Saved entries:
------------------------------------------------

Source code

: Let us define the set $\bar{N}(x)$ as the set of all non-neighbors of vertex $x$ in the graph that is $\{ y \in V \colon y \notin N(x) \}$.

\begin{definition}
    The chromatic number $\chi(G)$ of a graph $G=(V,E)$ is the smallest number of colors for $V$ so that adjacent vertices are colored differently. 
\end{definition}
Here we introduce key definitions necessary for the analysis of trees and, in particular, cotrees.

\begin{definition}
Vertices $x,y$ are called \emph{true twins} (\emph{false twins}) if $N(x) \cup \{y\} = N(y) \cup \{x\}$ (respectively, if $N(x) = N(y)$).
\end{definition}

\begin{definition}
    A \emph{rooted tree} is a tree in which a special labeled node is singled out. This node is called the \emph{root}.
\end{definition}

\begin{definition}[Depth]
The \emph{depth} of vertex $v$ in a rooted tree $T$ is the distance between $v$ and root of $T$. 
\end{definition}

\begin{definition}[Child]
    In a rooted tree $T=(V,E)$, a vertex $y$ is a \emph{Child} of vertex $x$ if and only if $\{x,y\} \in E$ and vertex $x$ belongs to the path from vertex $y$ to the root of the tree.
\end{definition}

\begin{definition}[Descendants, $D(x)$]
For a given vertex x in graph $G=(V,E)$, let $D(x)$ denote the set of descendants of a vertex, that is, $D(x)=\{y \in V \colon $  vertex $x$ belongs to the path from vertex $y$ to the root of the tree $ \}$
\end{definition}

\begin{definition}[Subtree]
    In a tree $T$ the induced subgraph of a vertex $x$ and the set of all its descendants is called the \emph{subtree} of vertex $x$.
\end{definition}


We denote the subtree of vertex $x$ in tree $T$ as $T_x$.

------------------------------------------------

Find every line above that contains the word "root", and return each one.

    A \emph{rooted tree} is a tree in which a special labeled node is singled out. This node is called the \emph{root}.
The \emph{depth} of vertex $v$ in a rooted tree $T$ is the distance between $v$ and root of $T$. 
    In a rooted tree $T=(V,E)$, a vertex $y$ is a \emph{Child} of vertex $x$ if and only if $\{x,y\} \in E$ and vertex $x$ belongs to the path from vertex $y$ to the root of the tree.
For a given vertex x in graph $G=(V,E)$, let $D(x)$ denote the set of descendants of a vertex, that is, $D(x)=\{y \in V \colon $  vertex $x$ belongs to the path from vertex $y$ to the root of the tree $ \}$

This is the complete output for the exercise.